#### [WORK TO COMPLETE]
Pull every line containing "chapter" from the data.
───── DATA TO USE ─────
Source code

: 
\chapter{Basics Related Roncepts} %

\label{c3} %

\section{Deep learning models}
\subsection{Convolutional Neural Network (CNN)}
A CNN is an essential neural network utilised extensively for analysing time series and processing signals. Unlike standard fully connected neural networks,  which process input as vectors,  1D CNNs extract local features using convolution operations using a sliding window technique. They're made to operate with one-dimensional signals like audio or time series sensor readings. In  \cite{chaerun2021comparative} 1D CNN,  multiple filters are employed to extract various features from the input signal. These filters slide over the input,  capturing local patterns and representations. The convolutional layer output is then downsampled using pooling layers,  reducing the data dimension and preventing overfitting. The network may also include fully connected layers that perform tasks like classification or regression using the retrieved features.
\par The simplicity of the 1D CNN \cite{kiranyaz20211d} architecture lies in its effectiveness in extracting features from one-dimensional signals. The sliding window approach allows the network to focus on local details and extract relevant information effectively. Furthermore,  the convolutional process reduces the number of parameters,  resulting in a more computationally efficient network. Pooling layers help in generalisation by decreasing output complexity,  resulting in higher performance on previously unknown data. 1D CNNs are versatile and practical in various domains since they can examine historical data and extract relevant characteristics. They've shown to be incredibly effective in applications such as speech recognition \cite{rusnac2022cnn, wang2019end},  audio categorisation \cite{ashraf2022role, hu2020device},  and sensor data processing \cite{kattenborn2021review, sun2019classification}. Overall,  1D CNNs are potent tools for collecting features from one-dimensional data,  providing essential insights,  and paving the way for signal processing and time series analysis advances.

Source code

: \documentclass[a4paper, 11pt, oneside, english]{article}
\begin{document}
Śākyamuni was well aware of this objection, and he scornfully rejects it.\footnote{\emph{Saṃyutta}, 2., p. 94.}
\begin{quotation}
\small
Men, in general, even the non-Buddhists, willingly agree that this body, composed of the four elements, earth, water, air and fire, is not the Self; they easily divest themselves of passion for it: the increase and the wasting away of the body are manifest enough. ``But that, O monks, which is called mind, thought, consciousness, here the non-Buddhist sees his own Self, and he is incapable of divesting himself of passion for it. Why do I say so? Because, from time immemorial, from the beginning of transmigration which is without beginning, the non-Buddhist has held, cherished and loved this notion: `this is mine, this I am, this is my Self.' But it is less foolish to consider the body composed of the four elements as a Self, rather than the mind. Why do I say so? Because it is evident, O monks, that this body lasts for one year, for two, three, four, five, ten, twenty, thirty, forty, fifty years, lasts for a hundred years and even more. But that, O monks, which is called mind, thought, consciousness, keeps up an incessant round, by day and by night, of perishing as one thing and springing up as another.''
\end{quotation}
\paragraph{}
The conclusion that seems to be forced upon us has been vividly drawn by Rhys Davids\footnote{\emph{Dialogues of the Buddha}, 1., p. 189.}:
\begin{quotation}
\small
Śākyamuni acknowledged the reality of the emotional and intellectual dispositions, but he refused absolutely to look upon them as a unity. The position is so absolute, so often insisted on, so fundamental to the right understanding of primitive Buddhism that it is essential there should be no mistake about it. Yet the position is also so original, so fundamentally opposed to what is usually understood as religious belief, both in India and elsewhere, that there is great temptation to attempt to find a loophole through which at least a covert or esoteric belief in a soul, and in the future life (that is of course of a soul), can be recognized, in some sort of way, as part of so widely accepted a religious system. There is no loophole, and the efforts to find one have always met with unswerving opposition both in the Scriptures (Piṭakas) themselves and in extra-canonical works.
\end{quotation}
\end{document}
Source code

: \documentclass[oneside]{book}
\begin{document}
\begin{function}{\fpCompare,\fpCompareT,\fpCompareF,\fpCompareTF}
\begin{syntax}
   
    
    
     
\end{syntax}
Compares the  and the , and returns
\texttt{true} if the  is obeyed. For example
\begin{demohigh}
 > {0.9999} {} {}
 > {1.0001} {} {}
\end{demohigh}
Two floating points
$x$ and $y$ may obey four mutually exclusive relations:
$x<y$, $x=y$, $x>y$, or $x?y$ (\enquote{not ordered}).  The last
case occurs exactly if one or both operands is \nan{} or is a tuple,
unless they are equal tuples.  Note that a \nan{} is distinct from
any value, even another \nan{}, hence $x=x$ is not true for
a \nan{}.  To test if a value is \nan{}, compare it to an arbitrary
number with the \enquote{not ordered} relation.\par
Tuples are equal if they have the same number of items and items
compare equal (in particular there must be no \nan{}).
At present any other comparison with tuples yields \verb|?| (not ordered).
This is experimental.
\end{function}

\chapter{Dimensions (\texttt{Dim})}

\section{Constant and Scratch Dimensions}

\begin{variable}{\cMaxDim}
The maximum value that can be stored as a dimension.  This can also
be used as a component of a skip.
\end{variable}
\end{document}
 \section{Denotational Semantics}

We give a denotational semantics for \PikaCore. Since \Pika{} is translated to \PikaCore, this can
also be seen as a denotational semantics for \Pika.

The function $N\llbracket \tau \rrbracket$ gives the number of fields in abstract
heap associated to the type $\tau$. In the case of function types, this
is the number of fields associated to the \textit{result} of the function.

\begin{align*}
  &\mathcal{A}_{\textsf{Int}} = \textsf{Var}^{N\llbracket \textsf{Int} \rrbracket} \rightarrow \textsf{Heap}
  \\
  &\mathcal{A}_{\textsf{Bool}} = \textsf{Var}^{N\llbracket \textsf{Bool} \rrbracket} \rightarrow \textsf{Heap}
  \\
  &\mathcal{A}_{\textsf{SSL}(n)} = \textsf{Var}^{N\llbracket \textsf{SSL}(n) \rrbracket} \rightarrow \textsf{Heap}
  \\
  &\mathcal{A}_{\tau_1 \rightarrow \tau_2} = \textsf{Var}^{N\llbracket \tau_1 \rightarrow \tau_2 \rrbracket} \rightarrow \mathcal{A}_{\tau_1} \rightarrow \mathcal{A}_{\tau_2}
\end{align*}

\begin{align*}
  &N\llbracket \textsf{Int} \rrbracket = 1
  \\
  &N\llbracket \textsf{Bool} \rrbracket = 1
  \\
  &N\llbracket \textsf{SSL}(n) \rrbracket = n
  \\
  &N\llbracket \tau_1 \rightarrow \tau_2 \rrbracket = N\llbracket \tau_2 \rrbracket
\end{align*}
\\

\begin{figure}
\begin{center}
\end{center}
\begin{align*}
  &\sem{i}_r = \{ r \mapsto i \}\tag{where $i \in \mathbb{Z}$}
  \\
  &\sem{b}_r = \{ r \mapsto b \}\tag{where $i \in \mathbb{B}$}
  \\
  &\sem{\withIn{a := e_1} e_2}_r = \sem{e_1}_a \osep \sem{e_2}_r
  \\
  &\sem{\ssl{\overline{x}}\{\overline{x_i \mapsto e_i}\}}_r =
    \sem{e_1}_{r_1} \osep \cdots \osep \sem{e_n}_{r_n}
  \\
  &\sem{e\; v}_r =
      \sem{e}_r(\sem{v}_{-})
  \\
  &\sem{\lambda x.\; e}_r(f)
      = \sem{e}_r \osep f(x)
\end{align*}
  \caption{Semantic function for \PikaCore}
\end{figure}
─────
#### [EXERCISE SOLUTION]
\chapter{Basics Related Roncepts} %
\chapter{Dimensions (\texttt{Dim})}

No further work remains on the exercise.